#### WHAT YOU ARE ASKED TO DO:
In the entries below, begin at the line that has "work i made 😉", stop after the line that has "他只是通过在线讲座知道他们的邻居负担不起 WIFI 费用，他们的女儿正在大学毕业。因此，软件开发商将他的", and output those lines exactly with no pictures.

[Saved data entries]
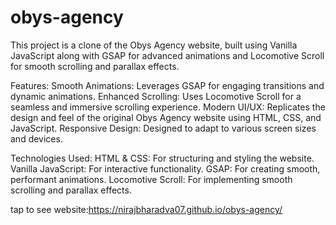 # obys-agency
This project is a clone of the Obys Agency website, built using Vanilla JavaScript along with GSAP for advanced animations and Locomotive Scroll for smooth scrolling and parallax effects.

Features:
Smooth Animations: Leverages GSAP for engaging transitions and dynamic animations.
Enhanced Scrolling: Uses Locomotive Scroll for a seamless and immersive scrolling experience.
Modern UI/UX: Replicates the design and feel of the original Obys Agency website using HTML, CSS, and JavaScript.
Responsive Design: Designed to adapt to various screen sizes and devices.

Technologies Used:
HTML & CSS: For structuring and styling the website.
Vanilla JavaScript: For interactive functionality.
GSAP: For creating smooth, performant animations.
Locomotive Scroll: For implementing smooth scrolling and parallax effects.

tap to see website:https://nirajbharadva07.github.io/obys-agency/
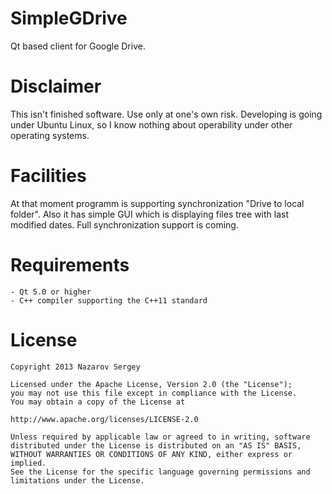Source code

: SimpleGDrive
============
Qt based client for Google Drive.

Disclaimer
==========
This isn't finished software. Use only at one's own risk. Developing is going under Ubuntu Linux, so I know nothing about
operability under other operating systems.

Facilities
==========
At that moment programm is supporting synchronization "Drive to local folder". Also it has simple GUI which is displaying files
tree with last modified dates. Full synchronization support is coming.

Requirements
============
	- Qt 5.0 or higher
	- C++ compiler supporting the C++11 standard

License
========

  	Copyright 2013 Nazarov Sergey
	
	Licensed under the Apache License, Version 2.0 (the "License");
	you may not use this file except in compliance with the License.
	You may obtain a copy of the License at
	
	http://www.apache.org/licenses/LICENSE-2.0
	
	Unless required by applicable law or agreed to in writing, software
	distributed under the License is distributed on an "AS IS" BASIS,
	WITHOUT WARRANTIES OR CONDITIONS OF ANY KIND, either express or implied.
	See the License for the specific language governing permissions and limitations under the License.
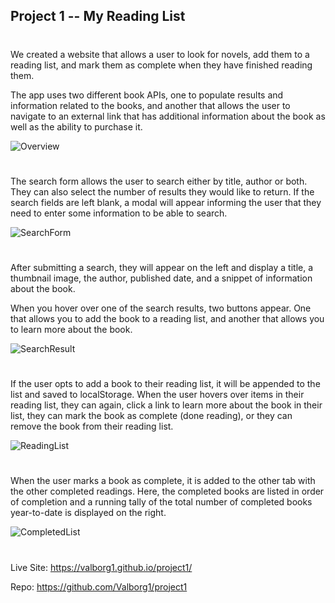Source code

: ## Project 1 -- My Reading List

# 
We created a website that allows a user to look for novels, add them to a reading list, and mark them as complete when they have finished reading them.

The app uses two different book APIs, one to populate results and information related to the books, and another that allows the user to navigate to an external link that has additional information about the book as well as the ability to purchase it.

![Overview](https://raw.githubusercontent.com/Valborg1/project1/master/Assets/DemoPics/bookOverview.png)
#

The search form allows the user to search either by title, author or both. They can also select the number of results they would like to return. If the search fields are left blank, a modal will appear informing the user that they need to enter some information to be able to search.

![SearchForm](https://raw.githubusercontent.com/Valborg1/project1/master/Assets/DemoPics/bookSearchForm.png)
#

After submitting a search, they will appear on the left and display a title, a thumbnail image, the author, published date, and a snippet of information about the book.

When you hover over one of the search results, two buttons appear. One that allows you to add the book to a reading list, and another that allows you to learn more about the book.

![SearchResult](https://raw.githubusercontent.com/Valborg1/project1/master/Assets/DemoPics/bookSearchResults.png)
#

If the user opts to add a book to their reading list, it will be appended to the list and saved to localStorage. When the user hovers over items in their reading list, they can again, click a link to learn more about the book in their list, they can mark the book as complete (done reading), or they can remove the book from their reading list.

![ReadingList](https://raw.githubusercontent.com/Valborg1/project1/master/Assets/DemoPics/bookReadingList.png)
#

When the user marks a book as complete, it is added to the other tab with the other completed readings. Here, the completed books are listed in order of completion and a running tally of the total number of completed books year-to-date is displayed on the right.

![CompletedList](https://raw.githubusercontent.com/Valborg1/project1/master/Assets/DemoPics/bookCompletedList.png)
#

Live Site: https://valborg1.github.io/project1/

Repo: https://github.com/Valborg1/project1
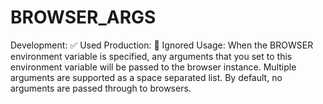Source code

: # BROWSER_ARGS

Development: ✅ Used
Production: 🚫 Ignored
Usage: When the BROWSER environment variable is specified, any arguments that you set to this environment variable will be passed to the browser instance. Multiple arguments are supported as a space separated list. By default, no arguments are passed through to browsers.
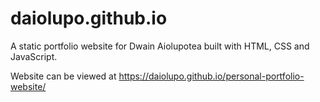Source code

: # daiolupo.github.io

A static portfolio website for Dwain Aiolupotea built with HTML, CSS and JavaScript.

Website can be viewed at https://daiolupo.github.io/personal-portfolio-website/
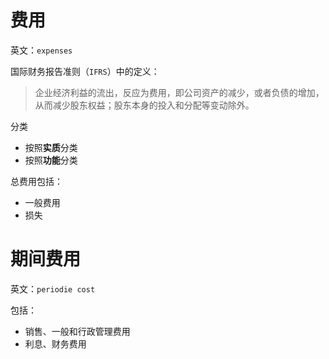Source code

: # 费用

英文：`expenses`

国际财务报告准则（`IFRS`）中的定义：

> 企业经济利益的流出，反应为费用，即公司资产的减少，或者负债的增加，从而减少股东权益；股东本身的投入和分配等变动除外。

分类
* 按照**实质**分类
* 按照**功能**分类

总费用包括：

* 一般费用
* 损失

# 期间费用

英文：`periodie cost`

包括：

* 销售、一般和行政管理费用
* 利息、财务费用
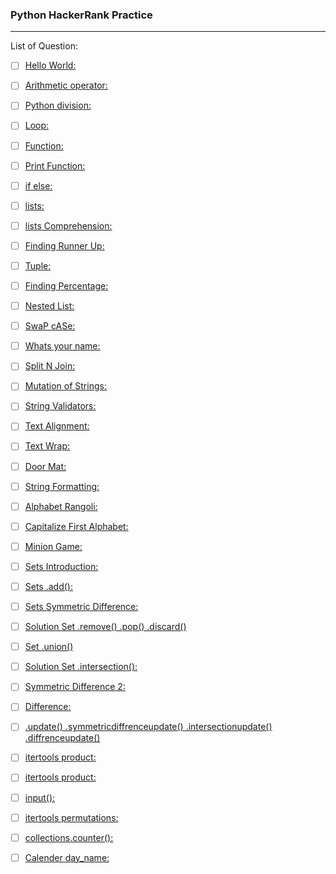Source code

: ### Python HackerRank Practice
------
  
List of Question:

+ [ ] [Hello World: ](https://www.hackerrank.com/challenges/py-hello-world/problem)

+ [ ] [Arithmetic operator: ](https://www.hackerrank.com/challenges/python-arithmetic-operators/problem)

+ [ ] [Python division: ](https://www.hackerrank.com/challenges/python-division/problem)

+ [ ] [Loop: ](https://www.hackerrank.com/challenges/python-loops/problem)

+ [ ] [Function:](https://www.hackerrank.com/challenges/write-a-function/problem)

+ [ ] [Print Function:](https://www.hackerrank.com/challenges/python-print/problem)

+ [ ] [if else:](https://www.hackerrank.com/challenges/py-if-else/problem)

+ [ ] [lists:](https://www.hackerrank.com/challenges/py-if-else/problem)

+ [ ] [lists Comprehension:](https://www.hackerrank.com/challenges/list-comprehensions/problem)

+ [ ] [Finding Runner Up:](https://www.hackerrank.com/challenges/find-second-maximum-number-in-a-list/problem)

+ [ ] [Tuple:](https://www.hackerrank.com/challenges/python-tuples/problem)

+ [ ] [Finding Percentage:](https://www.hackerrank.com/challenges/finding-the-percentage/problem)

+ [ ] [Nested List:](https://www.hackerrank.com/challenges/nested-list/problem)

+ [ ] [SwaP cASe:](https://www.hackerrank.com/challenges/swap-case/problem)

+ [ ] [Whats your name:](https://www.hackerrank.com/challenges/whats-your-name/problem)

+ [ ] [Split N Join:](https://www.hackerrank.com/challenges/python-string-split-and-join/problem)

+ [ ] [Mutation of Strings:](https://www.hackerrank.com/challenges/python-mutations/problem)

+ [ ] [String Validators:](https://www.hackerrank.com/challenges/string-validators/problem)

+ [ ] [Text Alignment:](https://www.hackerrank.com/challenges/text-alignment/problem)

+ [ ] [Text Wrap:](https://www.hackerrank.com/challenges/text-wrap/problem?)

+ [ ] [Door Mat:](https://www.hackerrank.com/challenges/designer-door-mat/problem)

+ [ ] [String Formatting:](https://www.hackerrank.com/challenges/python-string-formatting/problem)

+ [ ] [Alphabet Rangoli:](https://www.hackerrank.com/challenges/alphabet-rangoli/problem)

+ [ ] [Capitalize First Alphabet:](https://www.hackerrank.com/challenges/capitalize/problem)

+ [ ] [Minion Game:](https://www.hackerrank.com/challenges/the-minion-game/problem)

+ [ ] [Sets Introduction:](https://www.hackerrank.com/challenges/py-introduction-to-sets/problem)

+ [ ] [Sets .add():](https://www.hackerrank.com/challenges/py-set-add/problem)

+ [ ] [Sets Symmetric Difference:](https://www.hackerrank.com/challenges/symmetric-difference/problem)
+ [ ] [Solution Set .remove() .pop() .discard()](https://www.hackerrank.com/challenges/py-set-discard-remove-pop/problem)

+ [ ] [Set .union()](https://www.hackerrank.com/challenges/py-set-union/problem)

+ [ ] [Solution Set .intersection():](https://www.hackerrank.com/challenges/py-set-intersection-operation/problem)

+ [ ] [Symmetric Difference 2:](https://www.hackerrank.com/challenges/py-set-symmetric-difference-operation/problem)

+ [ ] [Difference:](https://www.hackerrank.com/challenges/py-set-difference-operation/problem)

+ [ ] [.update() .symmetricdiffrenceupdate() .intersectionupdate() .diffrenceupdate()](https://www.hackerrank.com/challenges/py-set-mutations/problem)

+ [ ] [itertools product:](https://www.hackerrank.com/challenges/input/problem)

+ [ ] [itertools product:](https://www.hackerrank.com/challenges/itertools-product/problem)

+ [ ] [input():](https://www.hackerrank.com/challenges/input/problem)

+ [ ] [itertools permutations:](https://www.hackerrank.com/challenges/itertools-permutations/problem)

+ [ ] [collections.counter():](https://www.hackerrank.com/challenges/collections-counter/problem)

+ [ ] [Calender day_name:](https://www.hackerrank.com/challenges/calendar-module/problem)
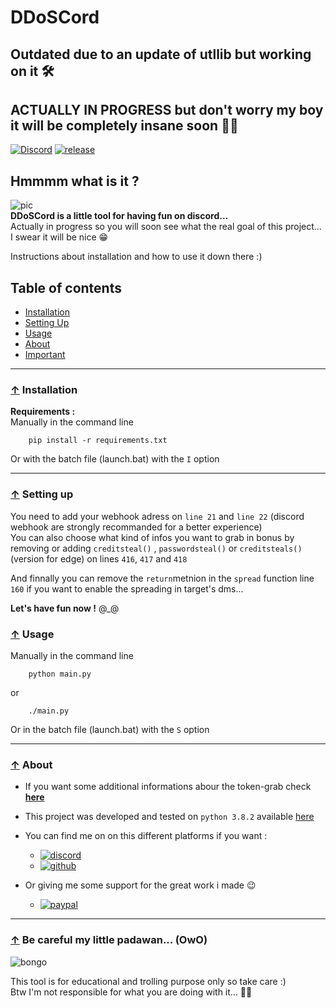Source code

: # DDoSCord

## Outdated due to an update of utllib but working on it 🛠

## **ACTUALLY IN PROGRESS** but don't worry my boy it will be completely insane soon 🐱‍👤
[![Discord](https://img.shields.io/badge/Discord-join-blue?style=flat&logo=discord)]()
[![release](https://img.shields.io/badge/Release-v2.3-blueviolet)](https://github.com/sirthirrygolooo/DDosCord/releases/latest)  

## Hmmmm what is it ?
![pic](https://external-content.duckduckgo.com/iu/?u=http%3A%2F%2Fdiscordapp.com%2Fassets%2F4ff060e44afc171e9622fbe589c2c09e.png&f=1&nofb=1)  
__DDoSCord is a little tool for having fun on discord...__   
Actually in progress so you will soon see what the real goal of this project... I swear it will be nice 😁

Instructions about installation and how to use it down there :)

## Table of contents
  - [Installation](#-installation)
  - [Setting Up](#-setting-up)
  - [Usage](#-usage)
  - [About](#-about)
  - [Important](#-Be-careful-my-little-padawan-owo)

***

### [↑](#table-of-contents) Installation 

__Requirements :__  
Manually in the command line 

        pip install -r requirements.txt

Or with the batch file (launch.bat) with the `I` option  

***
### [↑](#table-of-contents) Setting up
You need to add your webhook adress on `line 21` and `line 22` (discord webhook are strongly recommanded for a better experience)  
You can also choose what kind of infos you want to grab in bonus by removing or adding `creditsteal()` , `passwordsteal()` or `creditsteals()`(version for edge) on lines `416`, `417` and `418`

And finnally you can remove the `return`metnion in the `spread` function line `160` if you want to enable the spreading in target's dms...

**Let's have fun now !** @_@

### [↑](#table-of-contents) Usage
Manually in the command line 

        python main.py

or

        ./main.py

Or in the batch file (launch.bat) with the `S` option  
***

### [↑](#table-of-contents) About

+ If you want some additional informations abour the token-grab check **[here](./TG-README.md)**

+ This project was developed and tested on `python 3.8.2` available [here](https://www.python.org/downloads/release/python-382/)  
+ You can find me on on this different platforms if you want :  
  + [![discord](https://img.shields.io/badge/My%20discord-%40__%40-blue?style=flat&logo=discord)](https://dsc.bio/sirthirrygolooo)
  + [![github](https://img.shields.io/badge/My%20github-%3C%2F%3E-lightgrey?style=flat&logo=github)](https://github.com/sirthirrygolooo)
+ Or giving me some support for the great work i made 😉
  + [![paypal](https://img.shields.io/badge/Paypal-%3C3-blue?style=flat&logo=paypal)](https://paypal.me/dlamoulaaaa)

***
### [↑](#table-of-contents) Be careful my little padawan... (OwO) 

![bongo](https://external-content.duckduckgo.com/iu/?u=https%3A%2F%2Forig00.deviantart.net%2F7415%2Ff%2F2018%2F281%2F5%2Fe%2Fmeeko___novakyr___bongo_cat_meme_by_bashfulbasil-dcoxryh.gif&f=1&nofb=1)

This tool is for educational and trolling purpose only so take care :)  
Btw I'm not responsible for what you are doing with it... 🐱‍👤
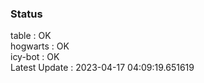 ### Status


table : OK  
hogwarts : OK  
icy-bot : OK  
Latest Update : 2023-04-17 04:09:19.651619

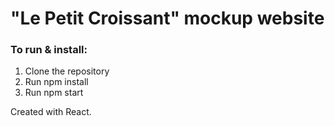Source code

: <h1>"Le Petit Croissant" mockup website</h1>
<h3>To run & install: </h3>

1) Clone the repository
2) Run npm install
3) Run npm start

Created with React.
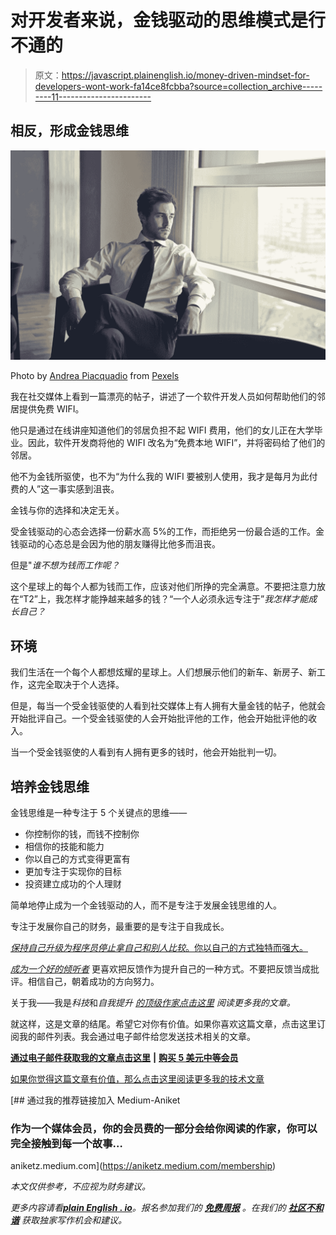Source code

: # 对开发者来说，金钱驱动的思维模式是行不通的

> 原文：<https://javascript.plainenglish.io/money-driven-mindset-for-developers-wont-work-fa14ce8fcbba?source=collection_archive---------11----------------------->

## 相反，形成金钱思维

![](img/c4c4c200b2961956ceafdc4dc002b557.png)

Photo by [Andrea Piacquadio](https://www.pexels.com/@olly?utm_content=attributionCopyText&utm_medium=referral&utm_source=pexels) from [Pexels](https://www.pexels.com/photo/man-wearing-white-dress-shirt-and-black-necktie-716411/?utm_content=attributionCopyText&utm_medium=referral&utm_source=pexels)

我在社交媒体上看到一篇漂亮的帖子，讲述了一个软件开发人员如何帮助他们的邻居提供免费 WIFI。

他只是通过在线讲座知道他们的邻居负担不起 WIFI 费用，他们的女儿正在大学毕业。因此，软件开发商将他的 WIFI 改名为“免费本地 WIFI”，并将密码给了他们的邻居。

他不为金钱所驱使，也不为“为什么我的 WIFI 要被别人使用，我才是每月为此付费的人”这一事实感到沮丧。

金钱与你的选择和决定无关。

受金钱驱动的心态会选择一份薪水高 5%的工作，而拒绝另一份最合适的工作。金钱驱动的心态总是会因为他的朋友赚得比他多而沮丧。

但是"*谁不想为钱而工作呢？*

这个星球上的每个人都为钱而工作，应该对他们所挣的完全满意。不要把注意力放在“T2”上，我怎样才能挣越来越多的钱？“一个人必须永远专注于”*我怎样才能成长自己？*

## 环境

我们生活在一个每个人都想炫耀的星球上。人们想展示他们的新车、新房子、新工作，这完全取决于个人选择。

但是，每当一个受金钱驱使的人看到社交媒体上有人拥有大量金钱的帖子，他就会开始批评自己。一个受金钱驱使的人会开始批评他的工作，他会开始批评他的收入。

当一个受金钱驱使的人看到有人拥有更多的钱时，他会开始批判一切。

## 培养金钱思维

金钱思维是一种专注于 5 个关键点的思维——

*   你控制你的钱，而钱不控制你
*   相信你的技能和能力
*   你以自己的方式变得更富有
*   更加专注于实现你的目标
*   投资建立成功的个人理财

简单地停止成为一个金钱驱动的人，而不是专注于发展金钱思维的人。

专注于发展你自己的财务，最重要的是专注于自我成长。

[*保持自己升级为程序员*](/steps-i-follow-to-keep-myself-upgraded-as-a-programmer-25737d953fa7)[*停止拿自己和别人比较*。你以自己的方式独特而强大。](/stop-comparing-yourself-to-other-programmers-bbc2d5e46840)

[*成为一个好的倾听者*](/3-traits-of-silent-programmers-which-makes-them-unique-17c53e7c9d88) 更喜欢把反馈作为提升自己的一种方式。不要把反馈当成批评。相信自己，朝着成功的方向努力。

关于我——我是*科技*和*自我提升* [*的顶级作家点击这里*](https://aniketz.medium.com/) *阅读更多我的文章。*

就这样，这是文章的结尾。希望它对你有价值。如果你喜欢这篇文章，点击这里订阅我的邮件列表。我会通过电子邮件给您发送技术相关的文章。

[**通过电子邮件获取我的文章点击这里**](https://aniketz.medium.com/subscribe) **|** [**购买 5 美元中等会员**](https://aniketz.medium.com/membership)

[如果你觉得这篇文章有价值，那么点击这里阅读更多我的技术文章](https://aniketz.medium.com/)

[](https://aniketz.medium.com/membership) [## 通过我的推荐链接加入 Medium-Aniket

### 作为一个媒体会员，你的会员费的一部分会给你阅读的作家，你可以完全接触到每一个故事…

aniketz.medium.com](https://aniketz.medium.com/membership) 

*本文仅供参考，不应视为财务建议。*

*更多内容请看*[***plain English . io***](http://plainenglish.io/)*。报名参加我们的* [***免费周报***](http://newsletter.plainenglish.io/) *。在我们的* [***社区不和谐***](https://discord.gg/GtDtUAvyhW) *获取独家写作机会和建议。*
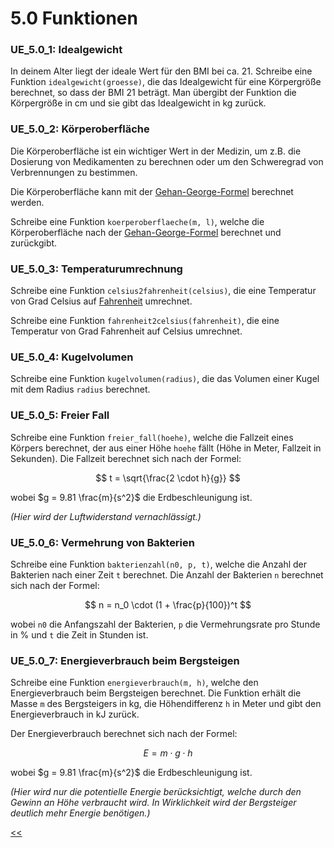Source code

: # 5.0 Funktionen

### UE_5.0_1: Idealgewicht

In deinem Alter liegt der ideale Wert für den BMI bei ca. 21.
Schreibe eine Funktion `idealgewicht(groesse)`, die das Idealgewicht
für eine Körpergröße berechnet, so dass der BMI 21 beträgt.
Man übergibt der Funktion die Körpergröße in cm 
und sie gibt das Idealgewicht in kg zurück.

### UE_5.0_2: Körperoberfläche

Die Körperoberfläche ist ein wichtiger Wert in der Medizin,
um z.B. die Dosierung von Medikamenten zu berechnen
oder um den Schweregrad von Verbrennungen zu bestimmen.

Die Körperoberfläche kann mit der 
[Gehan-George-Formel](https://de.wikipedia.org/wiki/K%C3%B6rperoberfl%C3%A4che)
 berechnet werden.

Schreibe eine Funktion `koerperoberflaeche(m, l)`, 
welche die Körperoberfläche nach der
[Gehan-George-Formel](https://de.wikipedia.org/wiki/K%C3%B6rperoberfl%C3%A4che)
berechnet und zurückgibt.

### UE_5.0_3: Temperaturumrechnung

Schreibe eine Funktion `celsius2fahrenheit(celsius)`,
die eine Temperatur von Grad Celsius auf 
[Fahrenheit](https://de.wikipedia.org/wiki/Grad_Fahrenheit)
umrechnet.

Schreibe eine Funktion `fahrenheit2celsius(fahrenheit)`,
die eine Temperatur von Grad Fahrenheit auf Celsius umrechnet.

### UE_5.0_4: Kugelvolumen

Schreibe eine Funktion `kugelvolumen(radius)`,
die das Volumen einer Kugel mit dem Radius `radius` berechnet.

### UE_5.0_5: Freier Fall

Schreibe eine Funktion `freier_fall(hoehe)`,
welche die Fallzeit eines Körpers berechnet, der aus einer Höhe `hoehe` fällt
(Höhe in Meter, Fallzeit in Sekunden).
Die Fallzeit berechnet sich nach der Formel:

$$
t = \sqrt{\frac{2 \cdot h}{g}}
$$

wobei $g = 9.81 \frac{m}{s^2}$ die Erdbeschleunigung ist.

*(Hier wird der Luftwiderstand vernachlässigt.)*

### UE_5.0_6: Vermehrung von Bakterien

Schreibe eine Funktion `bakterienzahl(n0, p, t)`,
welche die Anzahl der Bakterien nach einer Zeit `t` berechnet.
Die Anzahl der Bakterien `n` berechnet sich nach der Formel:

$$
n = n_0 \cdot (1 + \frac{p}{100})^t
$$

wobei `n0` die Anfangszahl der Bakterien, `p` die Vermehrungsrate pro Stunde in %
und `t` die Zeit in Stunden ist.

### UE_5.0_7: Energieverbrauch beim Bergsteigen

Schreibe eine Funktion `energieverbrauch(m, h)`,
welche den Energieverbrauch beim Bergsteigen berechnet.
Die Funktion erhält die Masse `m` des Bergsteigers in kg,
die Höhendifferenz `h` in Meter und gibt den Energieverbrauch in kJ zurück.

Der Energieverbrauch berechnet sich nach der Formel:

$$
E = m \cdot g \cdot h
$$

wobei $g = 9.81 \frac{m}{s^2}$ die Erdbeschleunigung ist.

*(Hier wird nur die potentielle Energie berücksichtigt, 
welche durch den Gewinn an Höhe verbraucht wird. 
In Wirklichkeit wird der Bergsteiger deutlich mehr Energie benötigen.)*







[<<](../skriptum/5.0_Funktionen.md)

#### OUTPUT FOR THIS TASK:
+ Or giving me some support for the great work i made 😉
  + [![paypal](https://img.shields.io/badge/Paypal-%3C3-blue?style=flat&logo=paypal)](https://paypal.me/dlamoulaaaa)

***
### [↑](#table-of-contents) Be careful my little padawan... (OwO) 

![bongo](https://external-content.duckduckgo.com/iu/?u=https%3A%2F%2Forig00.deviantart.net%2F7415%2Ff%2F2018%2F281%2F5%2Fe%2Fmeeko___novakyr___bongo_cat_meme_by_bashfulbasil-dcoxryh.gif&f=1&nofb=1)

This tool is for educational and trolling purpose only so take care :)  
Btw I'm not responsible for what you are doing with it... 🐱‍👤
 ### Status


table : OK  
hogwarts : OK  
icy-bot : OK  
Latest Update : 2023-04-17 04:09:19.651619

Source code

: <h1>"Le Petit Croissant" mockup website</h1>
<h3>To run & install: </h3>

1) Clone the repository
2) Run npm install
3) Run npm start

Created with React.
Source code

: # 对开发者来说，金钱驱动的思维模式是行不通的

> 原文：<https://javascript.plainenglish.io/money-driven-mindset-for-developers-wont-work-fa14ce8fcbba?source=collection_archive---------11----------------------->

## 相反，形成金钱思维

![](img/c4c4c200b2961956ceafdc4dc002b557.png)

Photo by [Andrea Piacquadio](https://www.pexels.com/@olly?utm_content=attributionCopyText&utm_medium=referral&utm_source=pexels) from [Pexels](https://www.pexels.com/photo/man-wearing-white-dress-shirt-and-black-necktie-716411/?utm_content=attributionCopyText&utm_medium=referral&utm_source=pexels)

我在社交媒体上看到一篇漂亮的帖子，讲述了一个软件开发人员如何帮助他们的邻居提供免费 WIFI。

他只是通过在线讲座知道他们的邻居负担不起 WIFI 费用，他们的女儿正在大学毕业。因此，软件开发商将他的 WIFI 改名为“免费本地 WIFI”，并将密码给了他们的邻居。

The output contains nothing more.